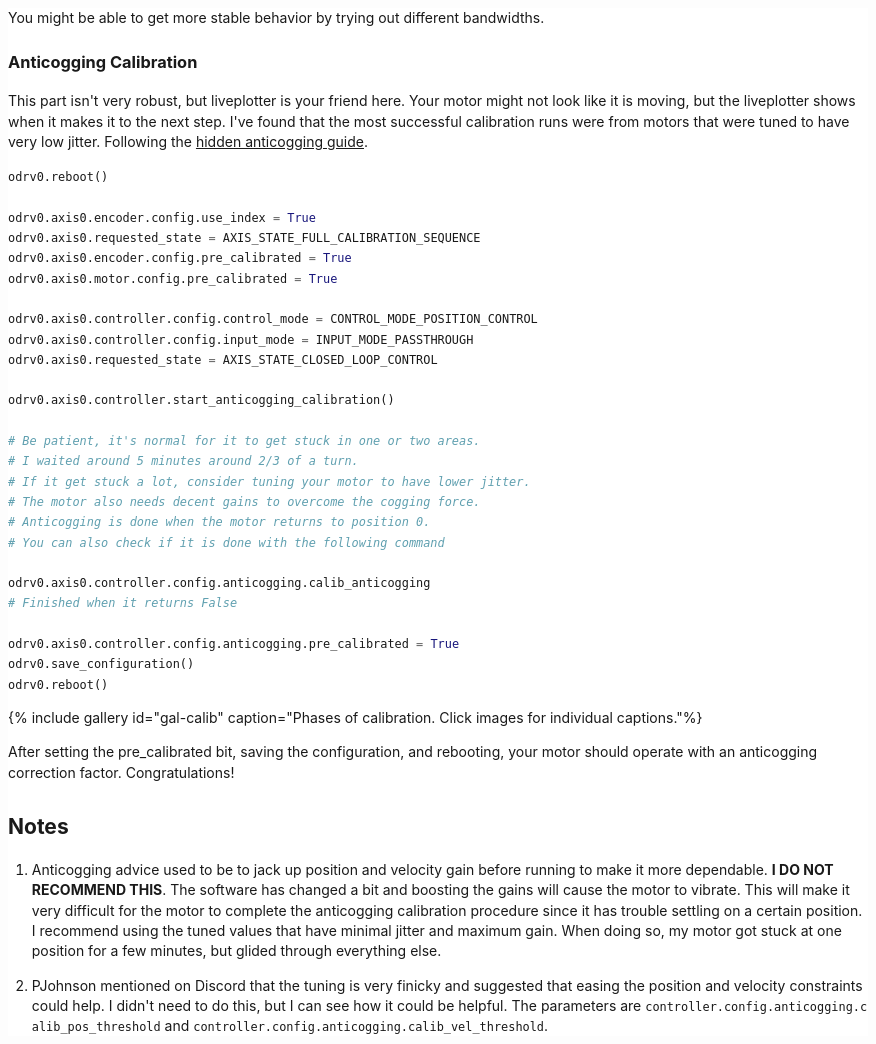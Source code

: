 You might be able to get more stable behavior by trying out different bandwidths.

### Anticogging Calibration
This part isn't very robust, but liveplotter is your friend here. Your motor might not look like it is moving, but the liveplotter shows when it makes it to the next step. I've found that the most successful calibration runs were from motors that were tuned to have very low jitter. Following the [hidden anticogging guide](https://github.com/odriverobotics/ODrive/blob/ebd237673a483dec87b0d372dd09dfbf0bc7dd64/docs/anticogging.md).

```python
odrv0.reboot()

odrv0.axis0.encoder.config.use_index = True
odrv0.axis0.requested_state = AXIS_STATE_FULL_CALIBRATION_SEQUENCE
odrv0.axis0.encoder.config.pre_calibrated = True
odrv0.axis0.motor.config.pre_calibrated = True

odrv0.axis0.controller.config.control_mode = CONTROL_MODE_POSITION_CONTROL
odrv0.axis0.controller.config.input_mode = INPUT_MODE_PASSTHROUGH
odrv0.axis0.requested_state = AXIS_STATE_CLOSED_LOOP_CONTROL

odrv0.axis0.controller.start_anticogging_calibration()

# Be patient, it's normal for it to get stuck in one or two areas.
# I waited around 5 minutes around 2/3 of a turn.
# If it get stuck a lot, consider tuning your motor to have lower jitter. 
# The motor also needs decent gains to overcome the cogging force.
# Anticogging is done when the motor returns to position 0.
# You can also check if it is done with the following command

odrv0.axis0.controller.config.anticogging.calib_anticogging
# Finished when it returns False

odrv0.axis0.controller.config.anticogging.pre_calibrated = True
odrv0.save_configuration()
odrv0.reboot()
```
{% include gallery id="gal-calib" caption="Phases of calibration. Click images for individual captions."%}

After setting the pre_calibrated bit, saving the configuration, and rebooting, your motor should operate with an anticogging correction factor. Congratulations!

## Notes
1. Anticogging advice used to be to jack up position and velocity gain before running to make it more dependable. **I DO NOT RECOMMEND THIS**. The software has changed a bit and boosting the gains will cause the motor to vibrate. This will make it very difficult for the motor to complete the anticogging calibration procedure since it has trouble settling on a certain position. I recommend using the tuned values that have minimal jitter and maximum gain. When doing so, my motor got stuck at one position for a few minutes, but glided through everything else.

2. PJohnson mentioned on Discord that the tuning is very finicky and suggested that easing the position and velocity constraints could help. I didn't need to do this, but I can see how it could be helpful. The parameters are `controller.config.anticogging.calib_pos_threshold` and `controller.config.anticogging.calib_vel_threshold`.


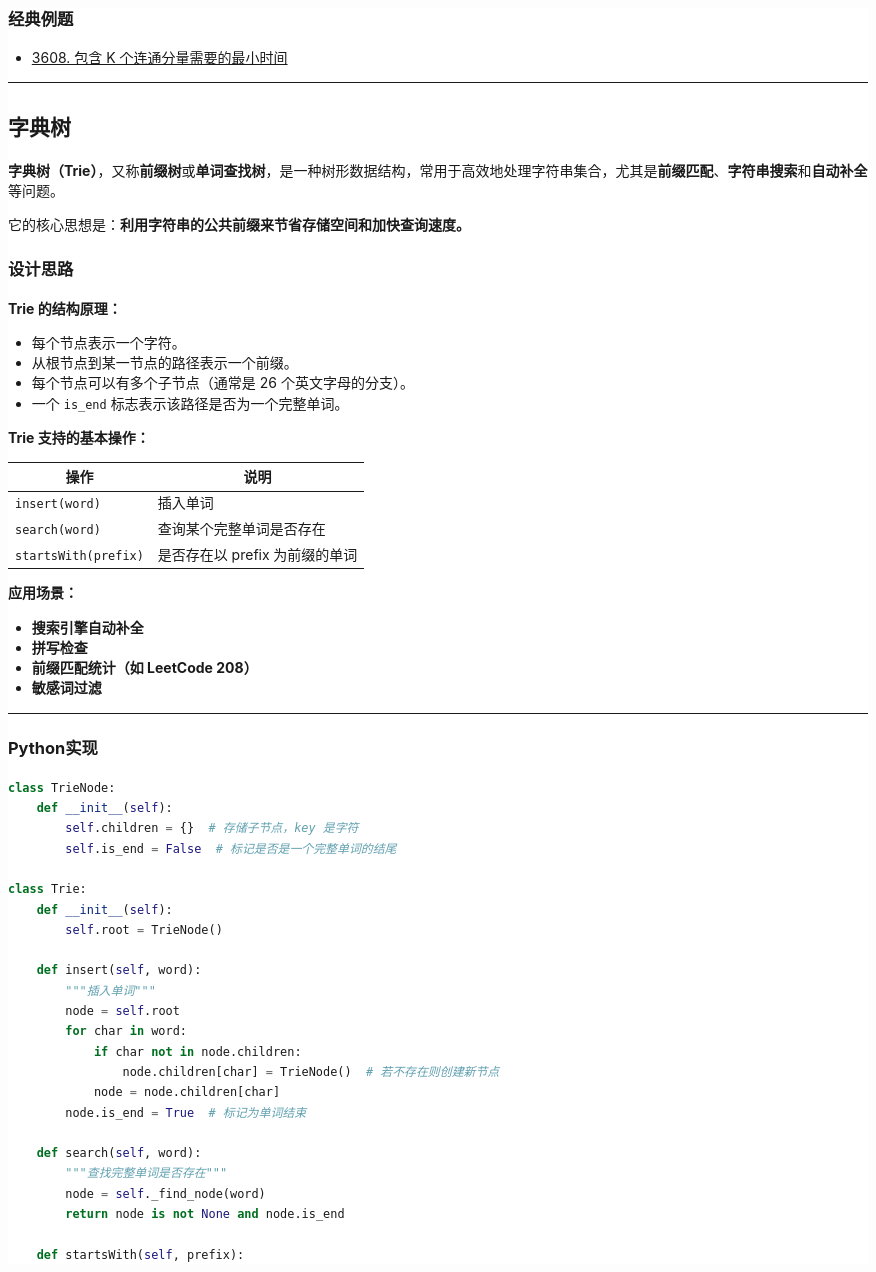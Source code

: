 ### 经典例题
- [3608. 包含 K 个连通分量需要的最小时间](https://leetcode.cn/problems/minimum-time-for-k-connected-components/)

---

## 字典树

**字典树（Trie）**，又称**前缀树**或**单词查找树**，是一种树形数据结构，常用于高效地处理字符串集合，尤其是**前缀匹配**、**字符串搜索**和**自动补全**等问题。

它的核心思想是：**利用字符串的公共前缀来节省存储空间和加快查询速度。**

### 设计思路

**Trie 的结构原理：**
* 每个节点表示一个字符。
* 从根节点到某一节点的路径表示一个前缀。
* 每个节点可以有多个子节点（通常是 26 个英文字母的分支）。
* 一个 `is_end` 标志表示该路径是否为一个完整单词。


**Trie 支持的基本操作：**

| 操作                   | 说明                  |
| -------------------- | ------------------- |
| `insert(word)`       | 插入单词                |
| `search(word)`       | 查询某个完整单词是否存在        |
| `startsWith(prefix)` | 是否存在以 prefix 为前缀的单词 |


**应用场景：**
* **搜索引擎自动补全**
* **拼写检查**
* **前缀匹配统计（如 LeetCode 208）**
* **敏感词过滤**

---

### Python实现

```python
class TrieNode:
    def __init__(self):
        self.children = {}  # 存储子节点，key 是字符
        self.is_end = False  # 标记是否是一个完整单词的结尾

class Trie:
    def __init__(self):
        self.root = TrieNode()

    def insert(self, word):
        """插入单词"""
        node = self.root
        for char in word:
            if char not in node.children:
                node.children[char] = TrieNode()  # 若不存在则创建新节点
            node = node.children[char]
        node.is_end = True  # 标记为单词结束

    def search(self, word):
        """查找完整单词是否存在"""
        node = self._find_node(word)
        return node is not None and node.is_end

    def startsWith(self, prefix):
```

■ ■ ■ ■ ■

- [EXERCISE] Go through the data above and tally every line that includes "startsWith". State only the total.

- [RESPONSE FOR THIS EXERCISE] 2